October 23, 2011 in Articles

Happiness to fear, third person limited…

The mother swept her front porch off with her bonnet covered head tilted to catch the cry of the gulls in the harbor. Her small house was on Dockside Street, but in the respectable south where the sailors and the bars and pickpockets and minstrels knew they were not welcome. Her eyes went up the stone-paved street, amongst the sukey carriages lightly trotting for the messengers, and the plodding milk-wagon, and slightly faster ice-wagon, both drawn by oxen, and caught sight of her body, Strange Ripley.

Ripley Champ came down the hill to the south end of Dockside, and in his hand, he held a scrolled up piece of parchment. He was twelve, and he ran in fits and starts, with a serious look all about him for every day, a man was impressed into service, or a lad run down by a wagon, or some sort of thiever got after a fellow and tossed a brick from atop one of the two story houses with an aim to brain a passerby, and then loot him.

He dodged Vicia, a loutish thug, who could not read nor write, but could curse in eight languages.
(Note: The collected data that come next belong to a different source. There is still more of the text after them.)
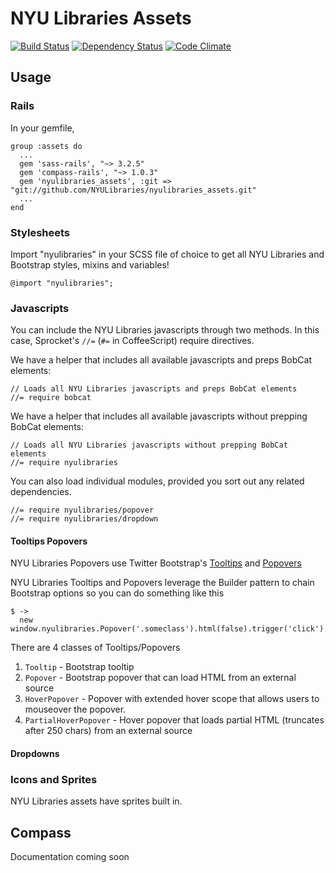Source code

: # NYU Libraries Assets
[![Build Status](https://secure.travis-ci.org/NYULibraries/nyulibraries_assets.png)](http://travis-ci.org/NYULibraries/nyulibraries_assets)
[![Dependency Status](https://gemnasium.com/NYULibraries/nyulibraries_assets.png)](https://gemnasium.com/NYULibraries/nyulibraries_assets)
[![Code Climate](https://codeclimate.com/badge.png)](https://codeclimate.com/github/NYULibraries/nyulibraries_assets)

## Usage
### Rails
In your gemfile,

    group :assets do
      ...
      gem 'sass-rails', "~> 3.2.5"
      gem 'compass-rails', "~> 1.0.3"
      gem 'nyulibraries_assets', :git => "git://github.com/NYULibraries/nyulibraries_assets.git"
      ...
    end

### Stylesheets
Import "nyulibraries" in your SCSS file of choice to get all NYU Libraries and Bootstrap styles, mixins and variables!

    @import "nyulibraries";
    
### Javascripts
You can include the NYU Libraries javascripts through two methods. 
In this case, Sprocket's `//=` (`#=` in CoffeeScript) require directives.

We have a helper that includes all available javascripts and preps BobCat elements:

    // Loads all NYU Libraries javascripts and preps BobCat elements
    //= require bobcat

We have a helper that includes all available javascripts without prepping BobCat elements:

    // Loads all NYU Libraries javascripts without prepping BobCat elements
    //= require nyulibraries

You can also load individual modules, provided you sort out any related dependencies.

    //= require nyulibraries/popover
    //= require nyulibraries/dropdown

#### Tooltips Popovers
NYU Libraries Popovers use Twitter Bootstrap's [Tooltips](http://twitter.github.com/bootstrap/javascript.html#tooltips) 
and [Popovers](http://twitter.github.com/bootstrap/javascript.html#popovers)

NYU Libraries Tooltips and Popovers leverage the Builder pattern to chain Bootstrap options so you can do something like this
    
    $ ->
      new window.nyulibraries.Popover('.someclass').html(false).trigger('click').init()

There are 4 classes of Tooltips/Popovers
    
1. `Tooltip` - Bootstrap tooltip
2. `Popover` - Bootstrap popover that can load HTML from an external source
3. `HoverPopover` - Popover with extended hover scope that allows users to mouseover the popover.
4. `PartialHoverPopover` - Hover popover that loads partial HTML (truncates after 250 chars) from an external source

#### Dropdowns

### Icons and Sprites
NYU Libraries assets have sprites built in.

## Compass
Documentation coming soon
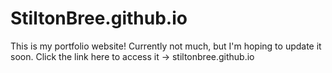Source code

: # StiltonBree.github.io
This is my portfolio website! 
Currently not much, but I'm hoping to update it soon.
Click the link here to access it -> stiltonbree.github.io
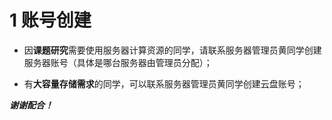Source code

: # 1 账号创建

- 因**课题研究**需要使用服务器计算资源的同学，请联系服务器管理员黄同学创建服务器账号（具体是哪台服务器由管理员分配）；

- 有**大容量存储需求**的同学，可以联系服务器管理员黄同学创建云盘账号；

***谢谢配合！***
The brute called for him to slow down, but the young lad was not so slow of wit as to to that. Instead he passed on, running, and walking by turns. Always he made sure he had enough energy to run full tilt if needs be.

And so it was thus that his mother Molly saw him come down, with excitement pouring from him like sweat.

2 responses to Practise BIts: Adventure

  1. I think she caught sight of her boy instead of her body.

    Also, “but the young lad was not so slow of wit as to to that.” I think that should be do, right?

  2. Um yeah. Oops.

    Good catch on both of them, Niko.